In spite of my having spent ten years in the wilderness, and my previous sales record being less than dazzling, my new agent managed to find three publishers who were sufficiently keen on the book to offer for it. This I felt was hugely to the credit of an industry which is often criticised for being overly obsessed with young, debut novelists and celebrities, and an encouragement for other aspiring writers.
(c) Clare Chambers
Small Pleasures by Clare Chambers is published by W&N.
About Small Pleasures:
1957, south-east suburbs of London.
Jean Swinney is a feature writer on a local paper, disappointed in love and – on the brink of forty – living a limited existence with her truculent mother.
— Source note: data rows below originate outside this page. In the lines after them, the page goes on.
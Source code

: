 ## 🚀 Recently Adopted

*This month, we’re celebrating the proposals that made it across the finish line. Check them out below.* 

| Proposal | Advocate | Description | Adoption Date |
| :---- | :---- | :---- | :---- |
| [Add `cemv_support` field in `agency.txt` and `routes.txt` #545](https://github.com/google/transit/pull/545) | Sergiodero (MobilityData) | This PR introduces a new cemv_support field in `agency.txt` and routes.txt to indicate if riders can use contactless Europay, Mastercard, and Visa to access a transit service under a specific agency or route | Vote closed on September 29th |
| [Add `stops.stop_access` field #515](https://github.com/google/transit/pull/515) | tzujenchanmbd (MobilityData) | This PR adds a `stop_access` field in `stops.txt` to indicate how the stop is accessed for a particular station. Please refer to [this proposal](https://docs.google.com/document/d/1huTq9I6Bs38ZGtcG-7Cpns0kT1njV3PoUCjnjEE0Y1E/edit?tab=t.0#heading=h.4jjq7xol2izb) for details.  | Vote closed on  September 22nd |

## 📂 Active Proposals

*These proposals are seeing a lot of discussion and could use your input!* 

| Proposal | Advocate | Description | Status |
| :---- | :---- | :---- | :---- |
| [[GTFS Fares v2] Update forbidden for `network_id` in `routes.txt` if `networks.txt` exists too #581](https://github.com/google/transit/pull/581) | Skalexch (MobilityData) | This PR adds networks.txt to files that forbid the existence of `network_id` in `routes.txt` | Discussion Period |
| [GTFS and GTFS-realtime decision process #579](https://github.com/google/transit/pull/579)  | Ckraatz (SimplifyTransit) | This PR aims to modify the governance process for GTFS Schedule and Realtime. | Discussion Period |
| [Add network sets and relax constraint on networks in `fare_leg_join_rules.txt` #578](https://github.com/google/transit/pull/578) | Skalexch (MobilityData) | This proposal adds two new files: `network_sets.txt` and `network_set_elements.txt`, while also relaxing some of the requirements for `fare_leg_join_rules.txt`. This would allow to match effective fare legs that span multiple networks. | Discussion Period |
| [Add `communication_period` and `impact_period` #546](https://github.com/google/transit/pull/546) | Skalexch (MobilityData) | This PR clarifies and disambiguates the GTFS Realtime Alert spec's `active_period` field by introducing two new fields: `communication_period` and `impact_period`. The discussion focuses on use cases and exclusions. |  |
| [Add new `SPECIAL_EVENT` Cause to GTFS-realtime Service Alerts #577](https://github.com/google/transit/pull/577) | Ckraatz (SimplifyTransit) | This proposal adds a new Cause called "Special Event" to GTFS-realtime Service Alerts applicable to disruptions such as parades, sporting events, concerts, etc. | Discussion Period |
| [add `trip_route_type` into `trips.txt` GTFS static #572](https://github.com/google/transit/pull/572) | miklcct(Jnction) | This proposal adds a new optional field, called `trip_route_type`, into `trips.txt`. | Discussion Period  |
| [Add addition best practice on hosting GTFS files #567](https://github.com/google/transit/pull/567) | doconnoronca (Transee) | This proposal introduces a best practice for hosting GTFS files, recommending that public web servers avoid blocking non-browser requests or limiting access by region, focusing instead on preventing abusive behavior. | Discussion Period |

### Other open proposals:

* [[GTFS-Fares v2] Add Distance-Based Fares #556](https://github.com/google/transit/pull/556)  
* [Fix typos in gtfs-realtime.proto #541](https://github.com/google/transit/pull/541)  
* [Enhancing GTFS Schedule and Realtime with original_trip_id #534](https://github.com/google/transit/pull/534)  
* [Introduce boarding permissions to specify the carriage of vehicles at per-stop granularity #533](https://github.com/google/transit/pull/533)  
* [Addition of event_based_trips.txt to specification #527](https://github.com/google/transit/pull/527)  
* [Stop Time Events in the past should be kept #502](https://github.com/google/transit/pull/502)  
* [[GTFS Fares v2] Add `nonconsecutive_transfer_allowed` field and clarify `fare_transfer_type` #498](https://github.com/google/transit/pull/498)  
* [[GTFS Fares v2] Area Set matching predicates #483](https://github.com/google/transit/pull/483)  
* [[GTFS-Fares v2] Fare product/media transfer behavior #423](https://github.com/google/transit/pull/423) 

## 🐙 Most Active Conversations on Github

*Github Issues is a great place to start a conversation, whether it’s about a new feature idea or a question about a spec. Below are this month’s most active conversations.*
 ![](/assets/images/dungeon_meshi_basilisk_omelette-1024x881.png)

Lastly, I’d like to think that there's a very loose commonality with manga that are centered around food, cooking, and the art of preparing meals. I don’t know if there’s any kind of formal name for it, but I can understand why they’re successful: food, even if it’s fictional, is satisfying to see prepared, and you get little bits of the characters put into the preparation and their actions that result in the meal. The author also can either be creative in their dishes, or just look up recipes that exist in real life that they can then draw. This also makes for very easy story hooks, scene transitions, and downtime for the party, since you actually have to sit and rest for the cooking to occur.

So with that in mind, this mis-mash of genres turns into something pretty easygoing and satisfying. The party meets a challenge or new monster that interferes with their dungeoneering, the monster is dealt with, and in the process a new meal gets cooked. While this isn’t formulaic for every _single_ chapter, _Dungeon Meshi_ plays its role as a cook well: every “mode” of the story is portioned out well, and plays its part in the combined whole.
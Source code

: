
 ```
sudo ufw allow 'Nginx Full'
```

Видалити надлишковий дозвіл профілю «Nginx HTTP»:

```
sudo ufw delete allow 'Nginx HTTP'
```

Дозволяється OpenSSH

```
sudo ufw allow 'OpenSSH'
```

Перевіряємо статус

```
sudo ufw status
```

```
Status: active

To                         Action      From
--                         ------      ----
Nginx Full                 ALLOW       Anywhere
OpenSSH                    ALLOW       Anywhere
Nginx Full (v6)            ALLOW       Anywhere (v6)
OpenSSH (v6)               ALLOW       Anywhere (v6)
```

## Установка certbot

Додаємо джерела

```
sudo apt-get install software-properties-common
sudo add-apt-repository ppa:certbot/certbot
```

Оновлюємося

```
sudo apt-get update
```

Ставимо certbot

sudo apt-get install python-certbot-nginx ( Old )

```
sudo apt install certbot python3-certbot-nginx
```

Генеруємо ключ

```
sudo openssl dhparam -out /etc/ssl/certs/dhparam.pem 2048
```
When a young Swiss woman, Gretchen Tilbury, contacts the paper to claim that her daughter is the result of a virgin birth, it is down to Jean to discover whether she is a miracle or a fraud.
But the more she investigates, the more her life becomes strangely (and not unpleasantly) intertwined with that of the Tilburys: Gretchen herself, her husband Howard – with his dry wit and gentle disposition – and her charming daughter Margaret.
But they are the subject of the story Jean is researching for the newspaper, a story that increasingly seems to be causing dark ripples across all their lives. And yet Jean cannot bring herself to discard the chance of finally having a taste of happiness.
But there will be a price to pay – and it will be unbearable.